Demasiado sofrimento.

Demasiado medo.

—Vamos apanhá-lo muito antes de se assemelhar ao caso do Homem de Haga. – Não havia dúvida nenhuma de que Vanja estava a ser sincera ao proferir aquelas palavras. Klara pareceu não reagir, deixou apenas o olhar vaguear de novo para a cozinha. Até à família.

—Já estamos a terminar? – perguntou a Vanja. – Já começa a ficar tarde…

—Claro, se não se lembra de mais nada…

—Não.

—Se se lembrar, é só ligar – respondeu Vanja, levantando-se e vestindo o casaco.
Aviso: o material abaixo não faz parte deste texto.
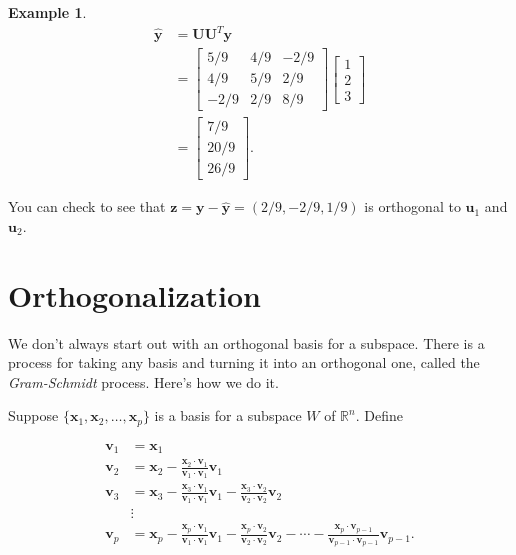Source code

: \documentclass[
]{book}
\theoremstyle{definition}
\theoremstyle{definition}
\newtheorem{example}{Example}[chapter]
\theoremstyle{definition}
\theoremstyle{definition}
\theoremstyle{remark}
\begin{document}
\begin{examplebox}
\begin{example}
\begin{align*}
\hat{\mathbf{y}}&=\mathbf{U}\mathbf{U}^T\mathbf{y}\\
&=\begin{bmatrix} 5/9 & 4/9 & -2/9\\ 4/9 & 5/9 & 2/9\\ -2/9 & 2/9 & 8/9\end{bmatrix}\begin{bmatrix}1\\2\\3\end{bmatrix}\\
&=\begin{bmatrix}7/9\\20/9\\26/9\end{bmatrix}.
\end{align*}

You can check to see that \(\mathbf{z}=\mathbf{y}-\hat{\mathbf{y}}=(2/9,-2/9,1/9)\) is orthogonal to \(\mathbf{u}_1\) and \(\mathbf{u}_2\).
\end{example}

\end{examplebox}

\section{Orthogonalization}\label{orthogonalization}

We don't always start out with an orthogonal basis for a subspace. There is a process for taking any basis and turning it into an orthogonal one, called the \emph{Gram-Schmidt} process. Here's how we do it.

Suppose \(\{\mathbf{x}_1,\mathbf{x}_2,\dots,\mathbf{x}_p\}\) is a basis for a subspace \(W\) of \(\mathbb{R}^n\). Define

\begin{align}
    \mathbf{v}_1&=\mathbf{x}_1\\ \nonumber
    \mathbf{v}_2&=\mathbf{x}_2-\frac{\mathbf{x}_2\cdot \mathbf{v}_1}{\mathbf{v}_1\cdot\mathbf{v}_1}\mathbf{v}_1\\ \nonumber
    \mathbf{v}_3&=\mathbf{x}_3-\frac{\mathbf{x}_3\cdot \mathbf{v}_1}{\mathbf{v}_1\cdot\mathbf{v}_1}\mathbf{v}_1-\frac{\mathbf{x}_3\cdot \mathbf{v}_2}{\mathbf{v}_2\cdot \mathbf{v}_2}\mathbf{v}_2\\ \nonumber
    &\vdots\\ \nonumber
    \mathbf{v}_p&=\mathbf{x}_p-\frac{\mathbf{x}_p\cdot \mathbf{v}_1}{\mathbf{v}_1\cdot\mathbf{v}_1}\mathbf{v}_1-\frac{\mathbf{x}_p\cdot \mathbf{v}_2}{\mathbf{v}_2\cdot \mathbf{v}_2}\mathbf{v}_2-\cdots -\frac{\mathbf{x}_p\cdot \mathbf{v}_{p-1}}{\mathbf{v}_{p-1}\cdot \mathbf{v}_{p-1}}\mathbf{v}_{p-1}.
    \label{eq:gs}
\end{align}
\end{document}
Klara também se levantou, mas não fez nenhum gesto que mostrasse que acompanharia Vanja à porta. Em vez disso, foi para a cozinha e, sem proferir uma única palavra, pegou no filho, que estava meio a dormir. Ele envolveu-a com os braços e afundou o nariz no seu pescoço. Zach levantou-se e, com uma mão suave nas suas costas, dirigiram-se os três para o quarto.

A pequena família.

Klara perguntou-se se alguma vez voltaria a sentir sono.

Se alguma vez teria coragem de fechar os olhos. Se ousaria descontrair-se.
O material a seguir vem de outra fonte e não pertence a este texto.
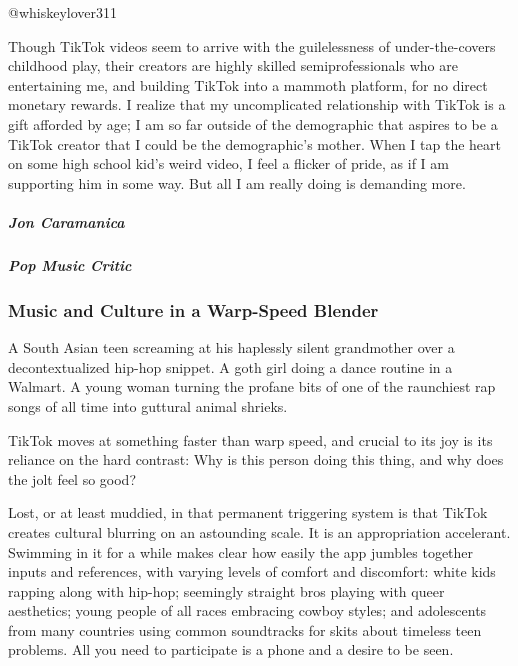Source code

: \href{https://www.tiktok.com/@whiskeylover311/video/6695561872676048133?u_code=d74k67k9e5617b\&preview_pb=0\&language=en\&timestamp=1570040014\&utm_campaign=client_share\&app=musically\&utm_medium=ios\&user_id=6710526270067426310\&tt_from=more\&utm_source=more\&enter_from=h5_m}{}

@whiskeylover311

Though TikTok videos seem to arrive with the guilelessness of
under-the-covers childhood play, their creators are highly skilled
semiprofessionals who are entertaining me, and building TikTok into a
mammoth platform, for no direct monetary rewards. I realize that my
uncomplicated relationship with TikTok is a gift afforded by age; I am
so far outside of the demographic that aspires to be a TikTok creator
that I could be the demographic's mother. When I tap the heart on some
high school kid's weird video, I feel a flicker of pride, as if I am
supporting him in some way. But all I am really doing is demanding more.

\hypertarget{jon-caramanica-1}{%
\subparagraph{Jon Caramanica}\label{jon-caramanica-1}}

\hypertarget{pop-music-critic}{%
\subparagraph{Pop Music Critic}\label{pop-music-critic}}

\hypertarget{music-and-culture-in-a-warp-speed-blender}{%
\subsubsection{Music and Culture in a Warp-Speed
Blender}\label{music-and-culture-in-a-warp-speed-blender}}

A South Asian teen screaming at his haplessly silent grandmother over a
decontextualized hip-hop snippet. A goth girl doing a dance routine in a
Walmart. A young woman turning the profane bits of one of the raunchiest
rap songs of all time into guttural animal shrieks.

TikTok moves at something faster than warp speed, and crucial to its joy
is its reliance on the hard contrast: Why is this person doing this
thing, and why does the jolt feel so good?

Lost, or at least muddied, in that permanent triggering system is that
TikTok creates cultural blurring on an astounding scale. It is an
appropriation accelerant. Swimming in it for a while makes clear how
easily the app jumbles together inputs and references, with varying
levels of comfort and discomfort: white kids rapping along with hip-hop;
seemingly straight bros playing with queer aesthetics; young people of
all races embracing cowboy styles; and adolescents from many countries
using common soundtracks for skits about timeless teen problems. All you
need to participate is a phone and a desire to be seen.

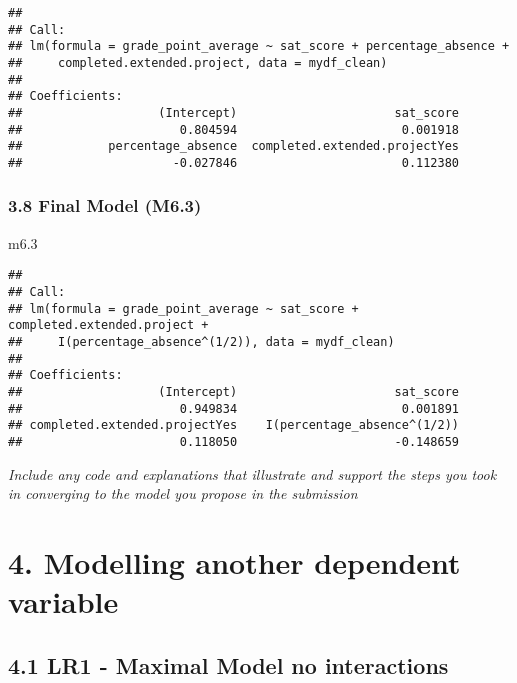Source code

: \documentclass[
]{article}
\newenvironment{Shaded}{\begin{snugshade}}{\end{snugshade}}
\newcommand{\FloatTok}[1]{\textcolor[rgb]{0.00,0.00,0.81}{#1}}
\newcommand{\NormalTok}[1]{#1}
\begin{document}
\begin{verbatim}
## 
## Call:
## lm(formula = grade_point_average ~ sat_score + percentage_absence + 
##     completed.extended.project, data = mydf_clean)
## 
## Coefficients:
##                   (Intercept)                      sat_score  
##                      0.804594                       0.001918  
##            percentage_absence  completed.extended.projectYes  
##                     -0.027846                       0.112380
\end{verbatim}

\subsubsection{3.8 Final Model (M6.3)}\label{final-model-m6.3}

\begin{Shaded}
\begin{Highlighting}[]
\NormalTok{m6}\FloatTok{.3}
\end{Highlighting}
\end{Shaded}

\begin{verbatim}
## 
## Call:
## lm(formula = grade_point_average ~ sat_score + completed.extended.project + 
##     I(percentage_absence^(1/2)), data = mydf_clean)
## 
## Coefficients:
##                   (Intercept)                      sat_score  
##                      0.949834                       0.001891  
## completed.extended.projectYes    I(percentage_absence^(1/2))  
##                      0.118050                      -0.148659
\end{verbatim}

\emph{Include any code and explanations that illustrate and support the
steps you took in converging to the model you propose in the submission}

\section{4. Modelling another dependent
variable}\label{modelling-another-dependent-variable}

\subsection{4.1 LR1 - Maximal Model no
interactions}\label{lr1---maximal-model-no-interactions}
\end{document}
Naquele momento, parecia-lhe impossível.

Carlos Rojas tiritava de frio e, sem parar de bater com os pés no chão fora do perímetro vedado, observou os elementos da Polícia Científica a movimentarem-se cuidadosamente em volta do único carro estacionado no pequeno pátio interior. Vestira-se com bastante roupa quando recebera a chamada. Gorro, luvas, cachecol, várias camadas de roupa por baixo do casaco, até tinha ido buscar sapatos mais quentes ao sótão.

Mesmo assim, estava com frio.

As pessoas que ouviam o seu nome e viam o seu cabelo e tez escura pensavam que era por ser espanhol, que não estava habituado ao clima nórdico. O que não era verdade. Vivera na Suécia toda a sua vida. A mãe conhecera o pai numa viagem de férias a Málaga, trinta e oito anos antes, e mudara-se com ela para a Suécia, onde tinham tido Carlos e as suas duas irmãs. Por isso, não era por ter passado a infância na Espanha soalheira que fazia que não estivesse bem preparado para o frio. Era simplesmente assim.
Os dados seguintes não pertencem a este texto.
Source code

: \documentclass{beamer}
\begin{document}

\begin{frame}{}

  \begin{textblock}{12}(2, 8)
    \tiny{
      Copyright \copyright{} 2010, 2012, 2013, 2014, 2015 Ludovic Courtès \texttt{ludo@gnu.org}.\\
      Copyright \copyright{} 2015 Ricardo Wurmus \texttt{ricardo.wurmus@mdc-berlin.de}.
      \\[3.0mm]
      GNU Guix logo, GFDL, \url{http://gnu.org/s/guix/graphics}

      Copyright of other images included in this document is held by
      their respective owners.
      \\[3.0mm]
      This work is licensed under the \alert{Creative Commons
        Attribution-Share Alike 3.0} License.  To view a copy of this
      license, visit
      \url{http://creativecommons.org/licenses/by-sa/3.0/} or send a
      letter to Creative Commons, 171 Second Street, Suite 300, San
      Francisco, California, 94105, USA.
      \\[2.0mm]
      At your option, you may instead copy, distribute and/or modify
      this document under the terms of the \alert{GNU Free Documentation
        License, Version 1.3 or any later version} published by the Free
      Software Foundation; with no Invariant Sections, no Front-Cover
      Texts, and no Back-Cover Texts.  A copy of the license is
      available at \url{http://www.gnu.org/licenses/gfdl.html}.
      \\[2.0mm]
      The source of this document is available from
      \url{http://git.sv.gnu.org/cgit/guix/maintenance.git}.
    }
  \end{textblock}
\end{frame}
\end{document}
E não era apenas no Inverno.

Sentia sempre frio.

Bateu palmas com as mãos cobertas pelas luvas e deu alguns saltos rápidos. Não surtiu efeito nenhum.

Carlos soube que Anne-Lie estava a chegar, ainda antes de a ver. Nos seis anos em que trabalhara com ela, como sua chefe, aprendera a reconhecer o som dos seus passos. Sempre de sapatos ou botas de salto alto.

Sempre bem vestida.

Estilo simples, clássico, caro.

As suas roupas transmitiam uma autoridade evidente.

Aquela noite não era excepção. As botas pretas pelo joelho, o vestido vermelho visível por baixo do sobretudo preto de botões duplos, da marca Hope, e o colorido cachecol de pura lã à volta do pescoço. A moda era um interesse que partilhavam. Carlos não conseguia compreender as pessoas que não se interessavam por ela. O que alguém vestia dizia mais sobre essa pessoa do que a maioria pensava ou talvez quisesse admitir. Não tinha nada que ver com dinheiro. O estilo não precisava de ser caro. Ou se tinha ou não se tinha. Como, por exemplo, a sua nova colega, Vanja Lithner: boa polícia, uma pessoa muito correcta, mesmo que não tivesse grandes dotes sociais, mas era evidente que não dedicava nem três minutos por semana a pensar na roupa que deveria vestir ou comprar.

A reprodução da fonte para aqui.